Allora le domande che dobbiamo porci sono diverse rispetto ad un recente passato: è davvero necessario crescere di numero per far crescere l’economia mondiale? È così impossibile prevedere un altro modello di crescita? L’emigrazione dai Paesi più poveri e disagiati è davvero la nuova via per la crescita?
Ci sono paesi che sono cresciuti in forza dell’emigrazione, vedi USA. Nei cosiddetti Paesi “con economie avanzate” (Europa, Nord America, Australia, Giappone, Nuova Zelanda), l’Onu stima che su 100 residenti, 12 siano migranti internazionali. Mentre nei paesi connotati da sistemi economici meno avanzati la cifra scende a 2 su 100. Dati al netto dei rifugiati e dei richiedenti asilo, aumentati in maniera progressiva negli ultimi tempi.
Una sfida o una risorsa? Le migrazioni internazionali sono sempre state alla base del popolamento dei vari continenti e continuano a essere un fattore significativo nello sviluppo demografico ed economico dei vari Paesi, ma continuano anche a suscitare forme di diffidenza e di conflitto.
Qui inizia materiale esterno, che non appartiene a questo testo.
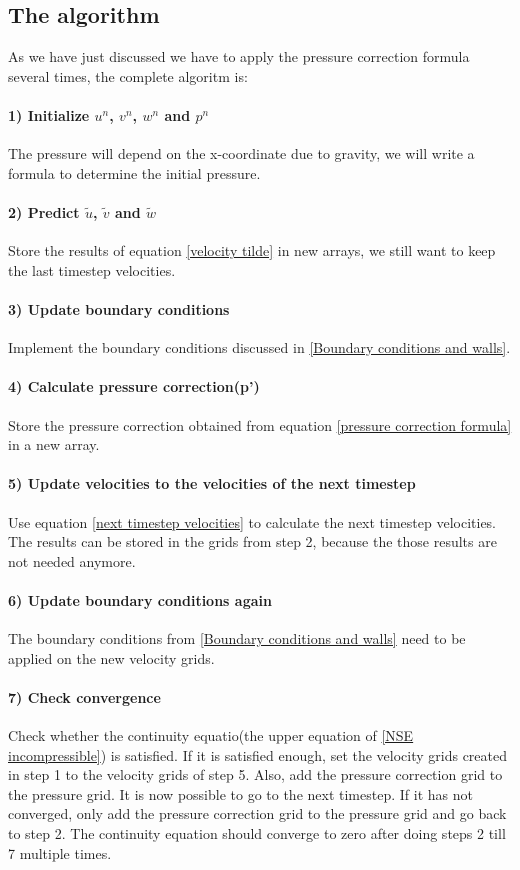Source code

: \documentclass{article}
\begin{document}
\subsection{The algorithm}
As we have just discussed we have to apply the pressure correction formula several times, the complete algoritm is: \cite{MAC}
\paragraph{1) Initialize \(u^n\), \(v^n\), \(w^n\) and \(p^n\)} The pressure will depend on the x-coordinate due to gravity, we will write a formula to determine the initial pressure.
\paragraph{2) Predict \(\tilde{u}\), \(\tilde{v}\) and \(\tilde{w}\)} Store the results of equation \ref{velocity tilde} in new arrays, we still want to keep the last timestep velocities. 
\paragraph{3) Update boundary conditions} Implement the boundary conditions discussed in \ref{Boundary conditions and walls}.
\paragraph{4) Calculate pressure correction(p')} Store the pressure correction obtained from equation \ref{pressure correction formula} in a new array.
\paragraph{5) Update velocities to the velocities of the next timestep} Use equation \ref{next timestep velocities} to calculate the next timestep velocities. The results can be stored in the grids from step 2, because the those results are not needed anymore.
\paragraph{6) Update boundary conditions again} The boundary conditions from \ref{Boundary conditions and walls} need to be applied on the new velocity grids.
\paragraph{7) Check convergence} Check whether the continuity equatio(the upper equation of \ref{NSE incompressible}) is satisfied. If it is satisfied enough, set the velocity grids created in step 1 to the velocity grids of step 5. Also, add the pressure correction grid to the pressure grid. It is now possible to go to the next timestep. If it has not converged, only add the pressure correction grid to the pressure grid and go back to step 2. The continuity equation should converge to zero after doing steps 2 till 7 multiple times. 
\end{document}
Gli stati o i governanti hanno sempre cercato di incanalare e controllare i movimenti migratori sia individuali sia collettivi fin dall’antichità, con risultati molto diversificati. Dopo la Seconda guerra mondiale le aziende occidentali hanno reclutato in massa lavoratori stranieri per sostenere il boom economico, fino all’arresto dei flussi in Europa negli anni Settanta a causa della crisi economica. Dagli anni Novanta l’immigrazione è ripresa prima in Germania, poi nel Regno Unito e nell’Europa meridionale. Dopo il 1989 l’Europa occidentale è stata segnata da intensi movimenti migratori partiti dall’ex blocco comunista, in particolare da Polonia, Romania, Albania, Ucraina e paesi dell’ex Iugoslavia. Adesso i flussi vengono dall’Africa e dai Paesi in guerra. Che sono tantissimi.
Forse è anche per questo che in Europa cresce l’ansia nei confronti degli immigrati e fioriscono i partiti che pongono al centro della propria piattaforma politica la lotta all’immigrazione, sia legale che irregolare. L’immigrazione pone infatti così tanti problemi (accoglienza, integrazione, multiculturalismo) che i risultati in termini di crescita diventano ininfluenti, o addirittura inesistenti.
Tornando al tema della natalità, se le donne non fanno più figli e non hanno voglia di farli, difficilmente le si potrà convincere del contrario. Donne e uomini. Perché non è solo una questione di soldi, di bonus, di permessi lavorativi, di asili nido, o di nonni. È cambiata la mentalità e questo sta cambiando profondamente la società. Così come è cambiato il mulino bianco.